» Your goal: When you repeat the records, keep every word exact and drop each picture.

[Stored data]

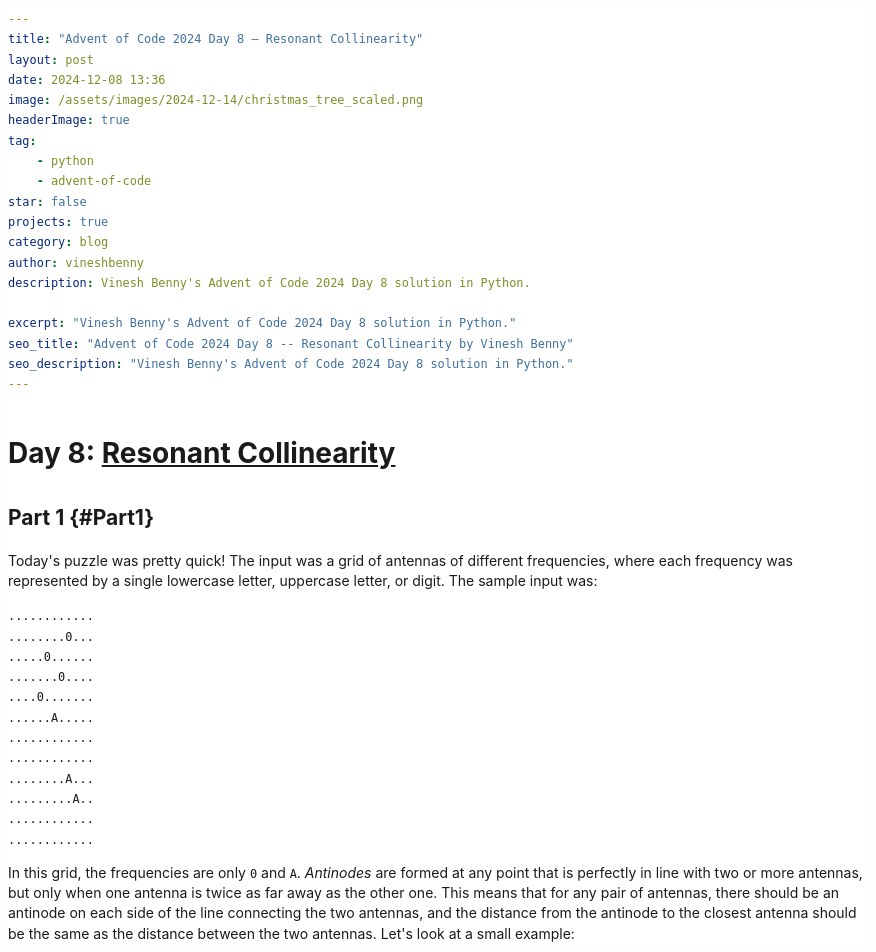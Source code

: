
 ```yaml
---
title: "Advent of Code 2024 Day 8 – Resonant Collinearity"
layout: post
date: 2024-12-08 13:36
image: /assets/images/2024-12-14/christmas_tree_scaled.png
headerImage: true
tag:
    - python
    - advent-of-code
star: false
projects: true
category: blog
author: vineshbenny
description: Vinesh Benny's Advent of Code 2024 Day 8 solution in Python.

excerpt: "Vinesh Benny's Advent of Code 2024 Day 8 solution in Python."
seo_title: "Advent of Code 2024 Day 8 -- Resonant Collinearity by Vinesh Benny"
seo_description: "Vinesh Benny's Advent of Code 2024 Day 8 solution in Python."
---
```


# Day 8: [Resonant Collinearity](https://adventofcode.com/2024/day/8)

## Part 1 {#Part1}

Today's puzzle was pretty quick! The input was a grid of antennas of different
frequencies, where each frequency was represented by a single lowercase letter,
uppercase letter, or digit. The sample input was:

```
............
........0...
.....0......
.......0....
....0.......
......A.....
............
............
........A...
.........A..
............
............
```

In this grid, the frequencies are only `0` and `A`. _Antinodes_ are formed at
any point that is perfectly in line with two or more antennas, but only when one
antenna is twice as far away as the other one. This means that for any pair of
antennas, there should be an antinode on each side of the line connecting the
two antennas, and the distance from the antinode to the closest antenna should
be the same as the distance between the two antennas. Let's look at a small
example:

» Solution to the exercise:
Source code

:
 ```yaml
---
title: "Advent of Code 2024 Day 8 – Resonant Collinearity"
layout: post
date: 2024-12-08 13:36
image: /assets/images/2024-12-14/christmas_tree_scaled.png
headerImage: true
tag:
    - python
    - advent-of-code
star: false
projects: true
category: blog
author: vineshbenny
description: Vinesh Benny's Advent of Code 2024 Day 8 solution in Python.

excerpt: "Vinesh Benny's Advent of Code 2024 Day 8 solution in Python."
seo_title: "Advent of Code 2024 Day 8 -- Resonant Collinearity by Vinesh Benny"
seo_description: "Vinesh Benny's Advent of Code 2024 Day 8 solution in Python."
---
```


# Day 8: [Resonant Collinearity](https://adventofcode.com/2024/day/8)

## Part 1 {#Part1}

Today's puzzle was pretty quick! The input was a grid of antennas of different
frequencies, where each frequency was represented by a single lowercase letter,
uppercase letter, or digit. The sample input was:

```
............
........0...
.....0......
.......0....
....0.......
......A.....
............
............
........A...
.........A..
............
............
```

In this grid, the frequencies are only `0` and `A`. _Antinodes_ are formed at
any point that is perfectly in line with two or more antennas, but only when one
antenna is twice as far away as the other one. This means that for any pair of
antennas, there should be an antinode on each side of the line connecting the
two antennas, and the distance from the antinode to the closest antenna should
be the same as the distance between the two antennas. Let's look at a small
example:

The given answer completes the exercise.